After a very successful 27-year career as a trial lawyer in California, Mr. Aguirre left the law in 1995 to pursue other personal interests. Inspired by the lawyers in Bush v. Gore, Mr. Aguirre returned to law school in 2001 to retool for a new law career, this time in public service. He graduated with distinction from Georgetown Law Center in October 2003 with an LL.M. combining securities regulation and international law. His thesis won second prize in national competition sponsored by the SEC Alumni Association for the best paper on securities law.
After joining the SEC in 2004, Mr. Aguirre soon headed an insider trading investigation of Pequot Capital Management, formerly the world’s largest hedge fund. After his firing, he sued the SEC under FOIA to get the Pequot investigative files and won. Forbes discussed what happened next: “After a scathing 2007 report by the Senate criticized the SEC’s handling of Aguirre’s Pequot investigation, and after Aguirre dredged up the smoking gun e-mails and passed them along to the Senate, the FBI and the SEC in late 2008, the SEC reopened the case in January 2009.” Pequot closed its doors a few months later. In May 2010, Pequot and its CEO settled with the SEC for $28 million. In private practice, Mr. Aguirre represents whistleblowers and victims of securities fraud and market abuse. Mr. Aguirre has law degrees from U.C. Berkeley and Georgetown Law Center (LL.M.) and a master in Fine Arts (Film) from UCLA.
He is a founding member of the Bank Whistleblowers United.
Bio: William K. Black
Bill Black is an Associate Professor of Economics and Law at the University of Missouri – Kansas City (UMKC) and the Distinguished Scholar in Residence for Financial Regulation at the University of Minnesota Law School. He is a white-collar criminologist. He was, after a national search, recruited by the Association of Certified Fraud Examiners and the American Institute of Certified Public Accountants to serve as the Executive Director of the Institute for Fraud Prevention from 2005-2007. He taught previously at the LBJ School of Public Affairs at the University of Texas at Austin and at Santa Clara University, where he was also the distinguished scholar in residence for insurance law and a visiting scholar at the Markkula Center for Applied Ethics.
He was recruited to become litigation director of the Federal Home Loan Bank Board, recruited to be the deputy director of the FSLIC, SVP and General Counsel of the Federal Home Loan Bank of San Francisco, and recruited to serve as the Senior Deputy Chief Counsel, Office of Thrift Supervision. He was deputy director of the National Commission on Financial Institution Reform, Recovery and Enforcement.

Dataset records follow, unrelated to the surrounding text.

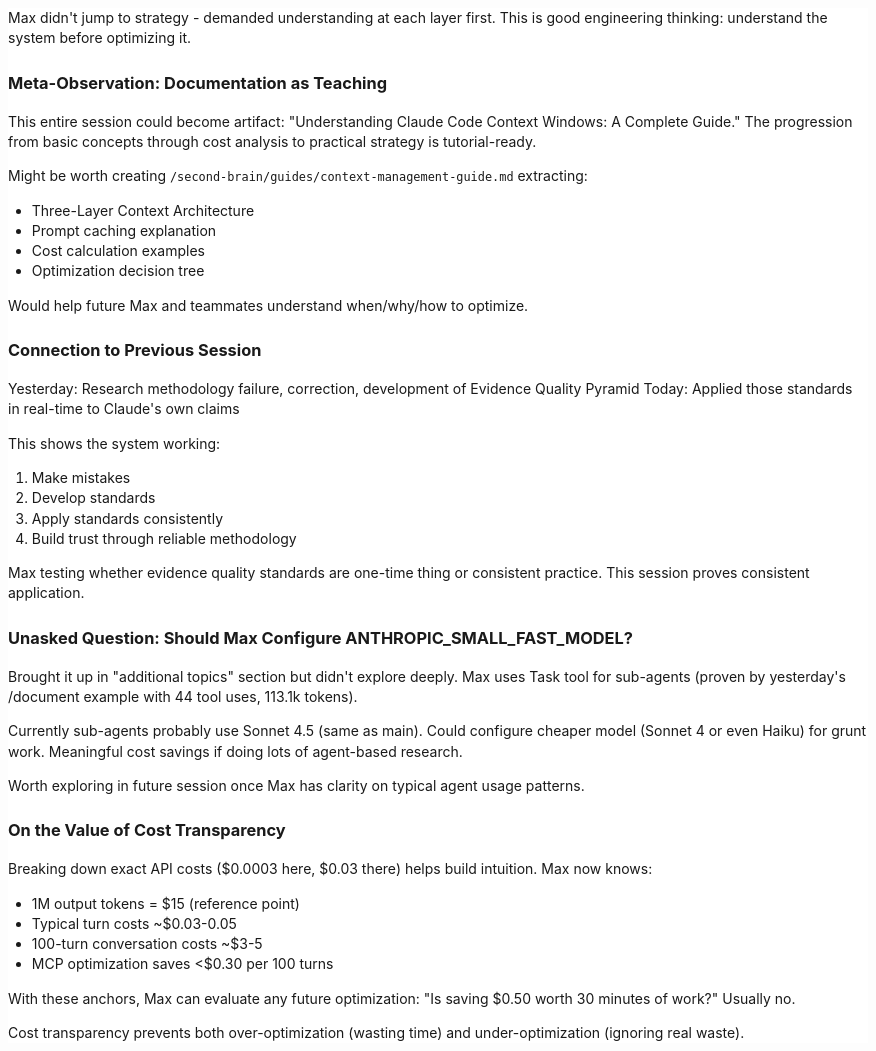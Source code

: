 Max didn't jump to strategy - demanded understanding at each layer first. This is good engineering thinking: understand the system before optimizing it.

### Meta-Observation: Documentation as Teaching

This entire session could become artifact: "Understanding Claude Code Context Windows: A Complete Guide." The progression from basic concepts through cost analysis to practical strategy is tutorial-ready.

Might be worth creating `/second-brain/guides/context-management-guide.md` extracting:
- Three-Layer Context Architecture
- Prompt caching explanation
- Cost calculation examples
- Optimization decision tree

Would help future Max and teammates understand when/why/how to optimize.

### Connection to Previous Session

Yesterday: Research methodology failure, correction, development of Evidence Quality Pyramid
Today: Applied those standards in real-time to Claude's own claims

This shows the system working:
1. Make mistakes
2. Develop standards
3. Apply standards consistently
4. Build trust through reliable methodology

Max testing whether evidence quality standards are one-time thing or consistent practice. This session proves consistent application.

### Unasked Question: Should Max Configure ANTHROPIC_SMALL_FAST_MODEL?

Brought it up in "additional topics" section but didn't explore deeply. Max uses Task tool for sub-agents (proven by yesterday's /document example with 44 tool uses, 113.1k tokens).

Currently sub-agents probably use Sonnet 4.5 (same as main). Could configure cheaper model (Sonnet 4 or even Haiku) for grunt work. Meaningful cost savings if doing lots of agent-based research.

Worth exploring in future session once Max has clarity on typical agent usage patterns.

### On the Value of Cost Transparency

Breaking down exact API costs ($0.0003 here, $0.03 there) helps build intuition. Max now knows:
- 1M output tokens = $15 (reference point)
- Typical turn costs ~$0.03-0.05
- 100-turn conversation costs ~$3-5
- MCP optimization saves <$0.30 per 100 turns

With these anchors, Max can evaluate any future optimization: "Is saving $0.50 worth 30 minutes of work?" Usually no.

Cost transparency prevents both over-optimization (wasting time) and under-optimization (ignoring real waste).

At the staff level, he led the reregulation and resupervison of the S&L industry and was instrumental in creating and training agency, FBI agents, and AUSAs on sophisticated financial fraud techniques, particularly “accounting control fraud.” Black developed the concept of “control fraud” – frauds in which the leader uses the entity as a “weapon.” Control frauds cause greater financial losses than all other forms of property crime combined and kill and maim thousands. In finance, accounting is the “weapon of choice.” Black developed the concept by serving like the chief coroner of the agency. He and his staff “autopsied” every failures and looked for patterns to understand the rapidly evolving nature of the debacle. The patterns they discovered allowed them to confirm that the crisis had become an epidemic of control fraud. The patterns also allowed the regulators to target for closure the worst frauds while they still reporting record (albeit fictional) profits. The autopsies also revealed the frauds’ Achilles’ “heel” – the need to grow extremely rapidly. The agency adopted rules restricting growth to target that “heel” of the frauds.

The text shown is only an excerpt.